La pesca fornisce cibo e mezzi di sostentamento in tutto il mondo. Oggi però risulta sottoposta a pressione estrema, con molti stock ittici che risultano sovrasfruttati e mal gestiti.
Il cambiamento climatico aumenterà ulteriormente il peso degli stock ittici, ma tali impatti rimangono in gran parte sconosciuti. Una recente ricerca ha cercato di determinare il grado in cui il riscaldamento ha influenzato e influenzerà le specie ittiche. Il risultato è che una riduzione generale della resa si è verificata negli ultimi 80 anni. Inoltre, sebbene si presume che alcune specie rispondano positivamente al riscaldamento delle acque, la maggior parte di esse subirà un impatto negativo sulla crescita.
Il cambiamento climatico sta alterando quindi gli habitat marini ma ancora rimane sconosciuto l’effetto reale che esso avrà sulla produzione alimentare. Per la ricerca, pubblicata su Science, sono state utilizzate specie ittiche dipendenti dalla temperatura allo scopo di misurare l’influenza del riscaldamento sulla loro produttività: 235 popolazioni di 124 specie in 38 ecoregioni.

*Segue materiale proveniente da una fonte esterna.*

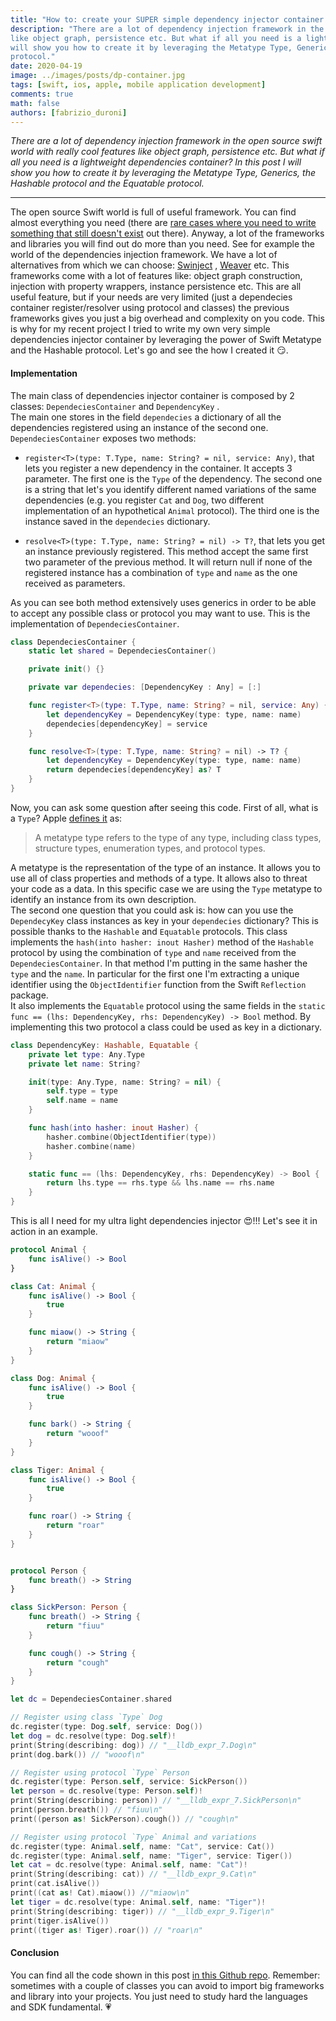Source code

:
 ```yaml
---
title: "How to: create your SUPER simple dependency injector container in Swift"
description: "There are a lot of dependency injection framework in the open source swift world with really cool features
like object graph, persistence etc. But what if all you need is a lightweight dependencies container? In this post I
will show you how to create it by leveraging the Metatype Type, Generics, the Hashable protocol and the Equatable
protocol."
date: 2020-04-19
image: ../images/posts/dp-container.jpg
tags: [swift, ios, apple, mobile application development]
comments: true
math: false
authors: [fabrizio_duroni]
---
```


*There are a lot of dependency injection framework in the open source swift world with really cool features like object
graph, persistence etc. But what if all you need is a lightweight dependencies container? In this post I will show you
how to create it by leveraging the Metatype Type, Generics, the Hashable protocol and the Equatable protocol.*

---

The open source Swift world is full of useful framework. You can find almost everything you need (there
are [rare cases where you need to write something that still doesn't exist](https://www.fabrizioduroni.it/2018/05/07/born-id3tageditor-mp3id3tagger/ "id3 tag editor")
out there). Anyway, a lot of the frameworks and libraries you will find out do more than you need. See for example the
world of the dependencies injection framework. We have a lot of alternatives from which we can
choose: [Swinject](https://github.com/Swinject/Swinject "dependencies injection swift Swinject")
, [Weaver](https://github.com/scribd/Weaver "dependecies injection swift Weaver") etc. This frameworks come with a lot
of features like: object graph construction, injection with property wrappers, instance persistence etc. This are all
useful feature, but if your needs are very limited (just a dependecies container register/resolver using protocol and
classes) the previous frameworks gives you just a big overhead and complexity on you code. This is why for my recent
project I tried to write my own very simple dependencies injector container by leveraging the power of Swift Metatype
and the Hashable protocol. Let's go and see the how I created it :smirk:.

#### Implementation

The main class of dependencies injector container is composed by 2 classes: `DependeciesContainer` and `DependencyKey`
.  
The main one stores in the field `dependecies` a dictionary of all the dependencies registered using an instance of the
second one. `DependeciesContainer` exposes two methods:

* `register<T>(type: T.Type, name: String? = nil, service: Any)`, that lets you register a new dependency in the
  container. It accepts 3 parameter. The first one is the `Type` of the dependency. The second one is a string that
  let's you identify different named variations of the same dependencies (e.g. you register `Cat` and `Dog`, two
  different implementation of an hypothetical `Animal` protocol). The third one is the instance saved in
  the `dependecies` dictionary.

* `resolve<T>(type: T.Type, name: String? = nil) -> T?`, that lets you get an instance previously registered. This
  method accept the same first two parameter of the previous method. It will return null if none of the registered
  instance has a combination of `type` and `name` as the one received as parameters.

As you can see both method extensively uses generics in order to be able to accept any possible class or protocol you
may want to use. This is the implementation of `DependeciesContainer`.

```swift
class DependeciesContainer {
    static let shared = DependeciesContainer()

    private init() {}

    private var dependecies: [DependencyKey : Any] = [:]

    func register<T>(type: T.Type, name: String? = nil, service: Any) {
        let dependencyKey = DependencyKey(type: type, name: name)
        dependecies[dependencyKey] = service
    }

    func resolve<T>(type: T.Type, name: String? = nil) -> T? {
        let dependencyKey = DependencyKey(type: type, name: name)
        return dependecies[dependencyKey] as? T
    }
}
```

Now, you can ask some question after seeing this code. First of all, what is a `Type`?
Apple [defines it](https://docs.swift.org/swift-book/ReferenceManual/Types.html#grammar_metatype-type "swift metatype")
as:

> A metatype type refers to the type of any type, including class types, structure types, enumeration types, and protocol types.

A metatype is the representation of the type of an instance. It allows you to use all of class properties and methods of
a type. It allows also to threat your code as a data. In this specific case we are using the `Type` metatype to identify
an instance from its own description.  
The second one question that you could ask is: how can you use the `DependecyKey` class instances as key in
your `dependecies` dictionary? This is possible thanks to the `Hashable` and `Equatable` protocols. This class
implements the `hash(into hasher: inout Hasher)` method of the `Hashable` protocol by using the combination of `type`
and `name` received from the `DependeciesContainer`. In that method I'm putting in the same hasher the `type` and
the `name`. In particular for the first one I'm extracting a unique identifier using the `ObjectIdentifier` function
from the Swift `Reflection` package.  
It also implements the `Equatable` protocol using the same fields in
the `static func == (lhs: DependencyKey, rhs: DependencyKey) -> Bool` method. By implementing this two protocol a class
could be used as key in a dictionary.

```swift
class DependencyKey: Hashable, Equatable {
    private let type: Any.Type
    private let name: String?

    init(type: Any.Type, name: String? = nil) {
        self.type = type
        self.name = name
    }

    func hash(into hasher: inout Hasher) {
        hasher.combine(ObjectIdentifier(type))
        hasher.combine(name)
    }

    static func == (lhs: DependencyKey, rhs: DependencyKey) -> Bool {
        return lhs.type == rhs.type && lhs.name == rhs.name
    }
}
```

This is all I need for my ultra light dependencies injector :heart_eyes:!!! Let's see it in action in an example.

```swift
protocol Animal {
    func isAlive() -> Bool
}

class Cat: Animal {
    func isAlive() -> Bool {
        true
    }

    func miaow() -> String {
        return "miaow"
    }
}

class Dog: Animal {
    func isAlive() -> Bool {
        true
    }

    func bark() -> String {
        return "wooof"
    }
}

class Tiger: Animal {
    func isAlive() -> Bool {
        true
    }

    func roar() -> String {
        return "roar"
    }
}


protocol Person {
    func breath() -> String
}

class SickPerson: Person {
    func breath() -> String {
        return "fiuu"
    }

    func cough() -> String {
        return "cough"
    }
}

let dc = DependeciesContainer.shared

// Register using class `Type` Dog
dc.register(type: Dog.self, service: Dog())
let dog = dc.resolve(type: Dog.self)!
print(String(describing: dog)) // "__lldb_expr_7.Dog\n"
print(dog.bark()) // "wooof\n"

// Register using protocol `Type` Person
dc.register(type: Person.self, service: SickPerson())
let person = dc.resolve(type: Person.self)!
print(String(describing: person)) // "__lldb_expr_7.SickPerson\n"
print(person.breath()) // "fiuu\n"
print((person as! SickPerson).cough()) // "cough\n"

// Register using protocol `Type` Animal and variations
dc.register(type: Animal.self, name: "Cat", service: Cat())
dc.register(type: Animal.self, name: "Tiger", service: Tiger())
let cat = dc.resolve(type: Animal.self, name: "Cat")!
print(String(describing: cat)) // "__lldb_expr_9.Cat\n"
print(cat.isAlive())
print((cat as! Cat).miaow()) //"miaow\n"
let tiger = dc.resolve(type: Animal.self, name: "Tiger")!
print(String(describing: tiger)) // "__lldb_expr_9.Tiger\n"
print(tiger.isAlive())
print((tiger as! Tiger).roar()) // "roar\n"
```

#### Conclusion

You can find all the code shown in this
post [in this Github repo](https://github.com/chicio/dependencies-injection-swift-example "custom tab bar swiftui").
Remember: sometimes with a couple of classes you can avoid to import big frameworks and library into your projects. You
just need to study hard the languages and SDK fundamental. :heartpulse:
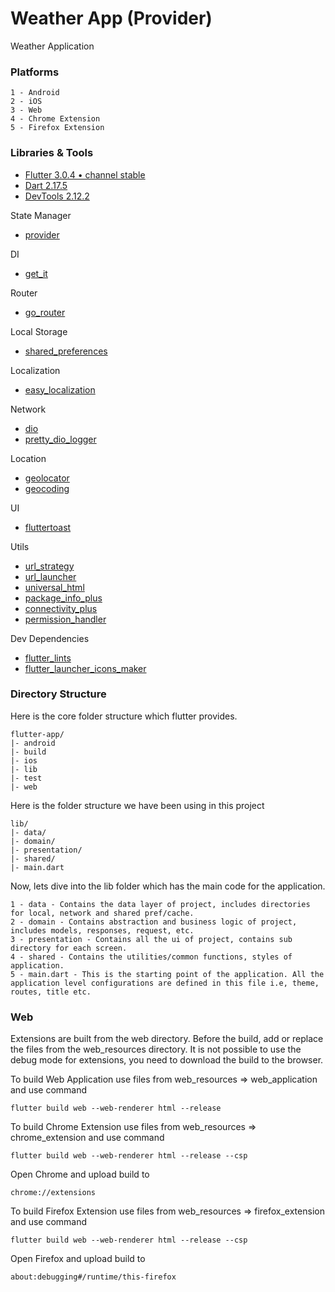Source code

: # Weather App (Provider)

Weather Application

### Platforms
```
1 - Android
2 - iOS
3 - Web
4 - Chrome Extension
5 - Firefox Extension
```

### Libraries & Tools

- [Flutter 3.0.4 • channel stable](https://flutter.dev)
- [Dart 2.17.5](https://dart.dev)
- [DevTools 2.12.2](https://docs.flutter.dev/development/tools/devtools/overview)

State Manager
- [provider](https://github.com/rrousselGit/provider)

DI
- [get_it](https://github.com/fluttercommunity/get_it)

Router
- [go_router](https://github.com/flutter/packages/tree/main/packages/go_router)
  
Local Storage
- [shared_preferences](https://github.com/flutter/plugins/tree/main/packages/shared_preferences/shared_preferences)

Localization
- [easy_localization](https://github.com/aissat/easy_localization)

Network
- [dio](https://github.com/flutterchina/dio)
- [pretty_dio_logger](https://github.com/Milad-Akarie/pretty_dio_logger)

Location
- [geolocator](https://github.com/baseflow/flutter-geolocator/tree/main/geolocator)
- [geocoding](https://github.com/baseflow/flutter-geocoding)

UI
- [fluttertoast](https://github.com/PonnamKarthik/FlutterToast)

Utils
- [url_strategy](https://github.com/simpleclub/url_strategy)
- [url_launcher](https://github.com/flutter/plugins/tree/main/packages/url_launcher/url_launcher)
- [universal_html](https://github.com/dint-dev/universal_html)
- [package_info_plus](https://github.com/fluttercommunity/plus_plugins/tree/main/packages/package_info_plus)
- [connectivity_plus](https://github.com/fluttercommunity/plus_plugins/tree/main/packages/connectivity_plus)
- [permission_handler](https://github.com/baseflow/flutter-permission-handler)

Dev Dependencies
- [flutter_lints](https://github.com/flutter/packages/tree/main/packages/flutter_lints)
- [flutter_launcher_icons_maker](https://github.com/gsmlg-dev/flutter_launcher_icons_maker)

### Directory Structure
Here is the core folder structure which flutter provides.

```
flutter-app/
|- android
|- build
|- ios
|- lib
|- test
|- web
```

Here is the folder structure we have been using in this project

```
lib/
|- data/
|- domain/
|- presentation/
|- shared/
|- main.dart
```

Now, lets dive into the lib folder which has the main code for the application.

```
1 - data - Contains the data layer of project, includes directories for local, network and shared pref/cache.
2 - domain - Contains abstraction and business logic of project, includes models, responses, request, etc.
3 - presentation - Contains all the ui of project, contains sub directory for each screen.
4 - shared - Contains the utilities/common functions, styles of application.
5 - main.dart - This is the starting point of the application. All the application level configurations are defined in this file i.e, theme, routes, title etc.
```

### Web

Extensions are built from the web directory. Before the build, add or replace the files from the web_resources directory. It is not possible to use the debug mode for extensions, you need to download the build to the browser.

To build Web Application use files from web_resources => web_application and use command
```
flutter build web --web-renderer html --release
```

To build Chrome Extension use files from web_resources => chrome_extension and use command
```
flutter build web --web-renderer html --release --csp
```

Open Chrome and upload build to
```
chrome://extensions
```

To build Firefox Extension use files from web_resources => firefox_extension and use command
```
flutter build web --web-renderer html --release --csp
```

Open Firefox and upload build to
```
about:debugging#/runtime/this-firefox
```
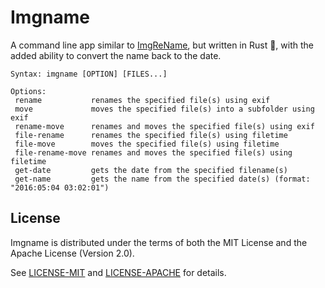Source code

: # Imgname

A command line app similar to [ImgReName](https://github.com/Nalsai/ImgReName/), but written in Rust 🦀, with the added ability to convert the name back to the date.

```
Syntax: imgname [OPTION] [FILES...]

Options:
 rename           renames the specified file(s) using exif
 move             moves the specified file(s) into a subfolder using exif
 rename-move      renames and moves the specified file(s) using exif
 file-rename      renames the specified file(s) using filetime
 file-move        moves the specified file(s) using filetime
 file-rename-move renames and moves the specified file(s) using filetime
 get-date         gets the date from the specified filename(s)
 get-name         gets the name from the specified date(s) (format: "2016:05:04 03:02:01")
```

## License

Imgname is distributed under the terms of both the MIT License and the Apache License (Version 2.0).

See [LICENSE-MIT](LICENSE-MIT) and [LICENSE-APACHE](LICENSE-APACHE) for details.
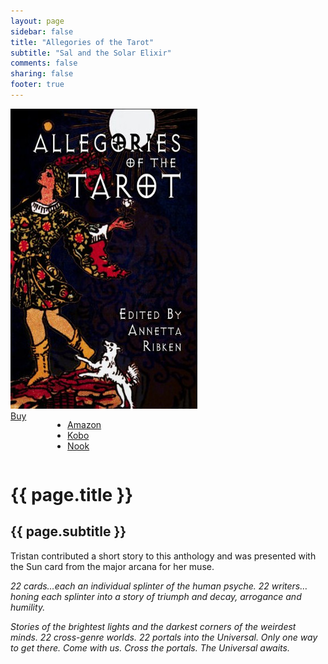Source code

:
 ```yaml
---
layout: page
sidebar: false
title: "Allegories of the Tarot"
subtitle: "Sal and the Solar Elixir"
comments: false
sharing: false
footer: true
---
```


<div class="row spotlight">
  <div class="small-12 medium-4 text-center left spotlight-left">
    <img src="/images/books/allegories-of-the-tarot.jpg" alt="Allegories of the Tarot book cover" title="Allegories of the Tarot" class="spotlight-cover box-shadow">
      <div class="small-12 columns">
        <a href="#" data-dropdown="drop" class="button radius dropdown sales-large">Buy</a><br>
          <ul id="drop" data-dropdown-content class="f-dropdown text-left">
            <li><a href="http://www.amazon.com/dp/B00G6S9EYI/?tag=bathelup-20">Amazon</a></li>
            <li><a href="http://store.kobobooks.com/en-US/ebook/allegories-of-the-tarot">Kobo</a></li>
            <li><a href="http://www.barnesandnoble.com/w/allegories-of-the-tarot-annetta-ribken/1117054010">Nook</a></li>
          </ul>
      </div>
  </div>
  <div class="small-12 medium-8 spotlight-blurb right">
    <h1>{{ page.title }}</h1>
    <h2 class="subheader">{{ page.subtitle }}</h2>
      <p>Tristan contributed a short story to this anthology and was presented with the Sun card from the major arcana for her muse.</p>
      <p><em>22 cards…each an individual splinter of the human psyche. 22 writers…honing each splinter into a story of triumph and decay, arrogance and humility.</em></p>
      <p><em>Stories of the brightest lights and the darkest corners of the weirdest minds. 22 cross-genre worlds. 22 portals into the Universal. Only one way to get there. Come with us. Cross the portals. The Universal awaits. </em></p>
  </div>
</div>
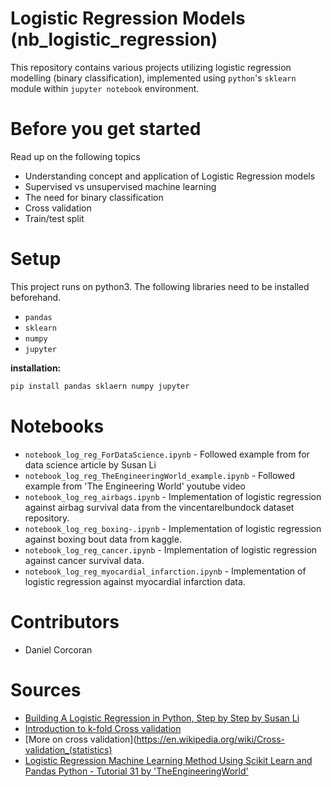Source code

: # Logistic Regression Models (nb_logistic_regression)
This repository contains various projects utilizing logistic regression modelling (binary classification), implemented using `python`'s `sklearn` module within `jupyter notebook` environment.

# Before you get started
Read up on the following topics
- Understanding concept and application of Logistic Regression models
- Supervised vs unsupervised machine learning
- The need for binary classification
- Cross validation
- Train/test split

# Setup
This project runs on python3. The following libraries need to be installed beforehand.
- `pandas`
- `sklearn`
- `numpy`
- `jupyter`

**installation:**
```sh
pip install pandas sklaern numpy jupyter
```

# Notebooks
- `notebook_log_reg_ForDataScience.ipynb` - Followed example from for data science article by Susan Li
- `notebook_log_reg_TheEngineeringWorld_example.ipynb` - Followed example from 'The Engineering World' youtube video
- `notebook_log_reg_airbags.ipynb` - Implementation of logistic regression against airbag survival data from the vincentarelbundock dataset repository.
- `notebook_log_reg_boxing-.ipynb` - Implementation of logistic regression against boxing bout data from kaggle.
- `notebook_log_reg_cancer.ipynb` - Implementation of logistic regression against cancer survival data.
- `notebook_log_reg_myocardial_infarction.ipynb` - Implementation of logistic regression against myocardial infarction data.

# Contributors 
- Daniel Corcoran

# Sources
- [Building A Logistic Regression in Python, Step by Step by Susan Li](https://towardsdatascience.com/building-a-logistic-regression-in-python-step-by-step-becd4d56c9c8)
- [Introduction to k-fold Cross validation](https://machinelearningmastery.com/k-fold-cross-validation/)
- [More on cross validation](https://en.wikipedia.org/wiki/Cross-validation_(statistics)
- [Logistic Regression Machine Learning Method Using Scikit Learn and Pandas Python - Tutorial 31 by 'TheEngineeringWorld'](https://www.youtube.com/watch?v=1nWFHa6K23w)
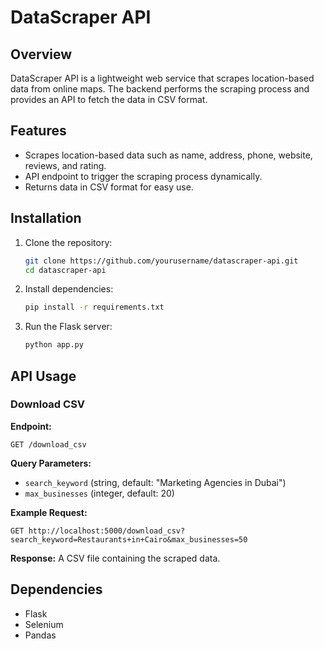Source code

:# DataScraper API

## Overview
DataScraper API is a lightweight web service that scrapes location-based data from online maps. The backend performs the scraping process and provides an API to fetch the data in CSV format.

## Features
- Scrapes location-based data such as name, address, phone, website, reviews, and rating.
- API endpoint to trigger the scraping process dynamically.
- Returns data in CSV format for easy use.

## Installation
1. Clone the repository:
   ```sh
   git clone https://github.com/yourusername/datascraper-api.git
   cd datascraper-api
   ```
2. Install dependencies:
   ```sh
   pip install -r requirements.txt
   ```
3. Run the Flask server:
   ```sh
   python app.py
   ```

## API Usage
### Download CSV
**Endpoint:**
```
GET /download_csv
```
**Query Parameters:**
- `search_keyword` (string, default: "Marketing Agencies in Dubai")
- `max_businesses` (integer, default: 20)

**Example Request:**
```
GET http://localhost:5000/download_csv?search_keyword=Restaurants+in+Cairo&max_businesses=50
```

**Response:**
A CSV file containing the scraped data.

## Dependencies
- Flask
- Selenium
- Pandas

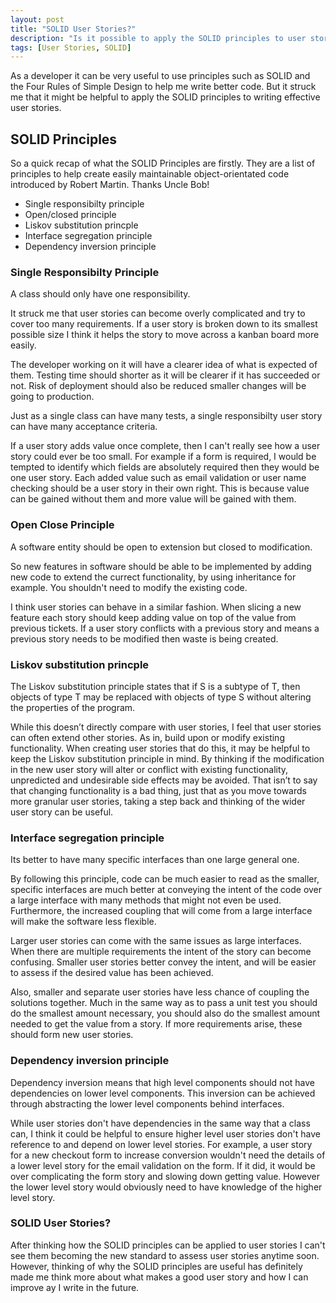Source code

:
 ```yaml
---
layout: post
title: "SOLID User Stories?"
description: "Is it possible to apply the SOLID principles to user stories?"
tags: [User Stories, SOLID]
---
```


As a developer it can be very useful to use principles such as SOLID and the Four Rules of Simple 
Design to help me write better code. But it struck me that it might be helpful to apply the SOLID
principles to writing effective user stories.

## SOLID Principles

So a quick recap of what the SOLID Principles are firstly. They are a list of principles to help
create easily maintainable object-orientated code introduced by Robert Martin. Thanks Uncle Bob!

* Single responsibilty principle
* Open/closed principle
* Liskov substitution princple
* Interface segregation principle
* Dependency inversion principle

### Single Responsibilty Principle

A class should only have one responsibility.

It struck me that user stories can become overly complicated and try to cover too many requirements.
If a user story is broken down to its smallest possible size I think it helps the story to move
across a kanban board more easily. 

The developer working on it will have a clearer idea of what is expected of them. Testing time should
shorter as it will be clearer if it has succeeded or not. Risk of deployment should also be reduced
smaller changes will be going to production.

Just as a single class can have many tests, a single responsibilty user story can have many 
acceptance criteria.

If a user story adds value once complete, then I can't really see how a user story could ever be too
small. For example if a form is required, I would be tempted to identify which fields are absolutely
required then they would be one user story. Each added value such as email validation or user name
checking should be a user story in their own right. This is because value can be gained without them
and more value will be gained with them.

### Open Close Principle

A software entity should be open to extension but closed to modification.

So new features in software should be able to be implemented by adding new code to
extend the currect functionality, by using inheritance for example. You shouldn't need to modify the
existing code.

I think user stories can behave in a similar fashion. When slicing a new feature each story should
keep adding value on top of the value from previous tickets. If a user story conflicts with a previous 
story and means a previous story needs to be modified then waste is being created.

### Liskov substitution princple

The Liskov substitution principle states that if S is a subtype of T, then objects of type T may be 
replaced with objects of type S without altering the properties of the program.

While this doesn’t directly compare with user stories, I feel that user stories can often extend 
other stories. As in, build upon or modify existing functionality. When creating user stories that 
do this, it may be helpful to keep the Liskov substitution principle in mind. By thinking if the 
modification in the new user story will alter or conflict with existing functionality, unpredicted and 
undesirable side effects may be avoided. That isn’t to say that changing functionality is a bad 
thing, just that as you move towards more granular user stories, taking a step back and thinking 
of the wider user story can be useful. 

### Interface segregation principle
 
Its better to have many specific interfaces than one large general one.

By following this principle, code can be much easier to read as the smaller, specific interfaces
are much better at conveying the intent of the code over a large interface with many methods that
might not even be used. Furthermore, the increased coupling that will come from a large interface 
will make the software less flexible.

Larger user stories can come with the same issues as large interfaces. When there are multiple
requirements the intent of the story can become confusing. Smaller user stories better convey the 
intent, and will be easier to assess if the desired value has been achieved.

Also, smaller and separate user stories have less chance of coupling the solutions together. Much in
the same way as to pass a unit test you should do the smallest amount necessary, you should also do
the smallest amount needed to get the value from a story. If more requirements arise, these should
form new user stories.
 
### Dependency inversion principle

Dependency inversion means that high level components should not have dependencies on lower level
components. This inversion can be achieved through abstracting the lower level components behind
interfaces.

While user stories don't have dependencies in the same way that a class can, I think it could be
helpful to ensure higher level user stories don't have reference to and depend on lower level 
stories. For example, a user story for a new checkout form to increase conversion wouldn't need the
details of a lower level story for the email validation on the form. If it did, it would be over
complicating the form story and slowing down getting value. However the lower level story would 
obviously need to have knowledge of the higher level story.

### SOLID User Stories?

After thinking how the SOLID principles can be applied to user stories I can't see them 
becoming the new standard to assess user stories anytime soon. However, thinking of why the 
SOLID principles are useful has definitely made me think more about what makes a good user story
and how I can improve ay I write in the future.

Nove specie hanno risposto in modo significativo positivamente, diciannove invece hanno risposto in modo significativamente negativo, il rendimento massimo sostenibile delle popolazioni valutate è diminuito del 4,1% tra il 1930 e il 2010, con cinque ecoregioni che hanno subito perdite dal 15 al 35%.
Considerando il previsto aumento della popolazione mondiale e il conseguente fabbisogno alimentare, appare chiaro da subito che l’impoverimento dei mari porterà a serie conseguenze.
Uno dei dati emersi dalla ricerca evidenzia che ad essere maggiormente a rischio sarebbero molluschi e crostacei con perdite maggiori registrate nel Mare del Giappone, nel Mare del Nord, nella costa iberica, nel Pacifico settentrionale e nel Golfo di Biscaglia.
Con l’aumento delle temperature delle acquee è sempre più evidente il fenomeno della comparsa di specie aliene. Il Mediterraneo ad esempio oggi lascia registrare la presenza di specie provenienti da habitat più caldi.